Free

Осип Сенковский. Его жизнь и литературная деятельность в связи с историей современной ему журналистики

Text
Mark as finished
Font:Smaller АаLarger Aa

Спасенный человек кинулся от радости душевно обнимать своего спасителя: он целовал у него руки, кончик бороды, целовал край платья. Он называл его своим благодетелем, кормильцем, отцом, султаном; он плакал от восторга, пал перед ним на колени и хотел поцеловать у него ногу… Прошло несколько лет… и утомленный путешествием, истощенный голодом, тот же добрый факир медленно тащился с огромным посохом в руке по дороге. Он просил у встречных подаяния; никто не давал ему, и все отворачивались от него с презрением. Факир вздохнул и залился горькими слезами.

Вдруг обезьяна прыгнула с дерева прямо на плечо к нему и начала обнимать его и лизать: “Не узнаешь меня?… Я Мога-Уда, которой ты спас жизнь третьего лета”.

Обезьяна принесла факиру плодов; змей стащил для него из кладовой сыру и кувшин молока; тигр, желая отплатить за оказанную услугу, задушил дочь местного султана, сорвал с нее богатые ожерелья, запястья и отдал все факиру.

Тот, нагруженный дарами благодарных животных, вошел в город и направился прямо в дом когда-то спасенного им золотых дел мастера.

– Любезный друг, – сказал он ему, – ты обещал мне поделиться со мною твоим имением…

– Да, – прервал золотых дел мастер его со смущением, – я обещал… Но… знаете, любезный друг, так только говорится, особенно когда человек растроган…

– Не в том дело, – отвечал факир, – я не хочу твоего имения, а только прошу сделать дружеское одолжение. Вот дорогие вещи, цены которых я не знаю. Скажи, чего они стоят, и постарайся продать их выгодно для меня.

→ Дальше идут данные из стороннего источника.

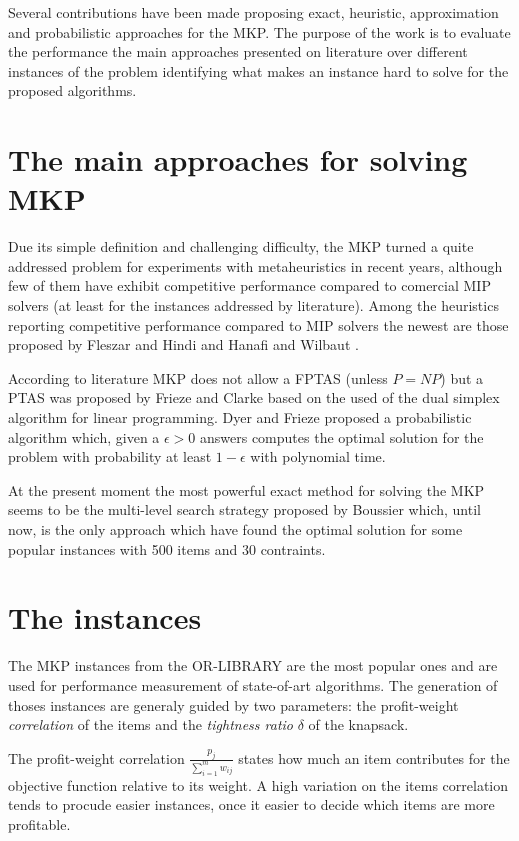 \documentclass{article}
\begin{document}
Several contributions have been made proposing exact, heuristic, approximation
and probabilistic approaches for the MKP.
The purpose of the work is to evaluate the performance the main approaches
presented on literature over different instances of the problem
identifying what makes an instance hard to solve for the proposed algorithms.

\section{The main approaches for solving MKP}
\label{algs}
Due its simple definition and challenging difficulty, the MKP
turned a quite addressed problem for experiments with metaheuristics in recent
years, although few of them have exhibit competitive performance compared to
comercial MIP solvers (at least for the instances addressed by literature).
Among the heuristics reporting competitive performance compared to MIP solvers
the newest are those proposed by Fleszar and Hindi \cite{fleszar2009fast}
and Hanafi and Wilbaut \cite{hanafi2011improved}.

According to literature MKP does not allow a FPTAS (unless $P=NP$) but a PTAS
was proposed by Frieze and Clarke \cite{frieze1984approximation} based on the
used of the dual simplex algorithm for linear programming.
Dyer and Frieze \cite{dyer1989probabilistic} proposed a probabilistic algorithm
which, given a $\epsilon > 0$ answers computes the optimal solution for the
problem with probability at least $1 - \epsilon$ with polynomial time.

At the present moment the most powerful exact method for solving the MKP seems
to be the multi-level search strategy proposed by Boussier \cite{boussier2010multi}
which, until now, is the only approach which have found the optimal solution for
some popular instances with 500 items and 30 contraints.

\section{The instances}
\label{insts}

The MKP instances from the OR-LIBRARY are the most popular ones and are used
for performance measurement of state-of-art algorithms.
The generation of thoses instances are generaly guided by two parameters: the
profit-weight {\it correlation} of the items and the {\it tightness ratio}
$\delta$ of the knapsack.

The profit-weight correlation $\frac{p_j}{\sum^m_{i=1}w_{ij}}$ states how much
an item contributes for the objective function relative to its weight.
A high variation on the items correlation tends to procude easier instances, once
it easier to decide which items are more profitable.
\end{document}
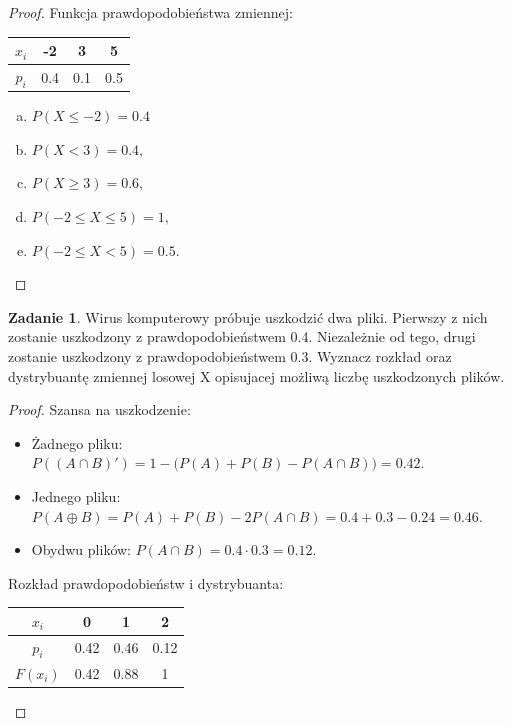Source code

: \documentclass[11pt]{article}
\theoremstyle{definition}
\newtheorem{zadanie}{Zadanie}
\numberwithin{zadanie}{section}
\begin{document}
\begin{proof}
    Funkcja prawdopodobieństwa zmiennej:

    \begin{center}
        \begin{tabular}{ |c|c|c|c| }
            \hline
            $x_i$ & -2  & 3   & 5   \\
            \hline
            $p_i$ & 0.4 & 0.1 & 0.5 \\
            \hline
        \end{tabular}
    \end{center}

    \begin{enumerate}[a)]
        \item $P (X \leq -2) = 0.4$
        \item $P (X < 3) = 0.4,$
        \item $P (X \geq 3) = 0.6,$
        \item $P (-2 \leq X \leq 5) = 1,$
        \item $P (-2 \leq X < 5) = 0.5.$
    \end{enumerate}
\end{proof}

\begin{zadanie}
    Wirus komputerowy próbuje uszkodzić dwa pliki. Pierwszy z nich zostanie uszkodzony z prawdopodobieństwem 0.4.
    Niezależnie od tego, drugi zostanie uszkodzony z prawdopodobieństwem 0.3. Wyznacz rozkład oraz dystrybuantę
    zmiennej losowej X opisujacej możliwą liczbę uszkodzonych plików.
\end{zadanie}
\begin{proof}
    Szansa na uszkodzenie:
    \begin{itemize}
        \item Żadnego pliku: $P((A\cap B)') = 1-\big(P(A)+P(B)-P(A\cap B)\big)  = 0.42$.
        \item Jednego pliku: $P(A\oplus B) = P(A)+P(B)-2P(A\cap B)=0.4+0.3-0.24=0.46$.
        \item Obydwu plików: $P(A\cap B) = 0.4\cdot0.3=0.12$.
    \end{itemize}

    Rozkład prawdopodobieństw i dystrybuanta:

    \begin{center}
        \begin{tabular}{ |c|c|c|c| }
            \hline
            $x_i$    & 0    & 1    & 2    \\
            \hline
            $p_i$    & 0.42 & 0.46 & 0.12 \\
            \hline
            $F(x_i)$ & 0.42 & 0.88 & 1    \\
            \hline
        \end{tabular}
    \end{center}


\end{proof}
\end{document}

При этих словах факир вынул из кармана ожерелья и запястья и передал их золотых дел мастеру. Тот узнал их сразу, потому что сам их делал для дочери султана, но он нисколько не дал заметить это своему спасителю. Напротив, он сказал ему: “Я продам их как свои собственные. Ты – мой благодетель; я тебе обязан жизнью. Позволь только удалиться с ними на короткое время. Пойду к соседу взвесить эти каменья”. Факир охотно согласился на это предложение. Золотых же дел мастер прямо с вещами побежал во дворец и просил доложить султану, что он поймал убийцу стыдливейшей государыни, его дочери, в доказательство чего и представляет похищенные у нее драгоценности.

На другой день добрый факир лежал обезглавленный на куче навоза, а золотых дел мастер гордо расхаживал по городу с орденом старого башмака на спине.

Обезьяна, змей и тигр, узнав о несчастье своего спасителя, заплакали и сказали: “Теперь он узнал, что такое люди!..”

Приведенный рассказ – прелестно написанная вещица, представляющая собой подражание восточным повествованиям. Но в ней Сенковский целиком выявил свою точку зрения, выявил очень резко и с такой откровенностью, до которой он возвышался не особенно часто.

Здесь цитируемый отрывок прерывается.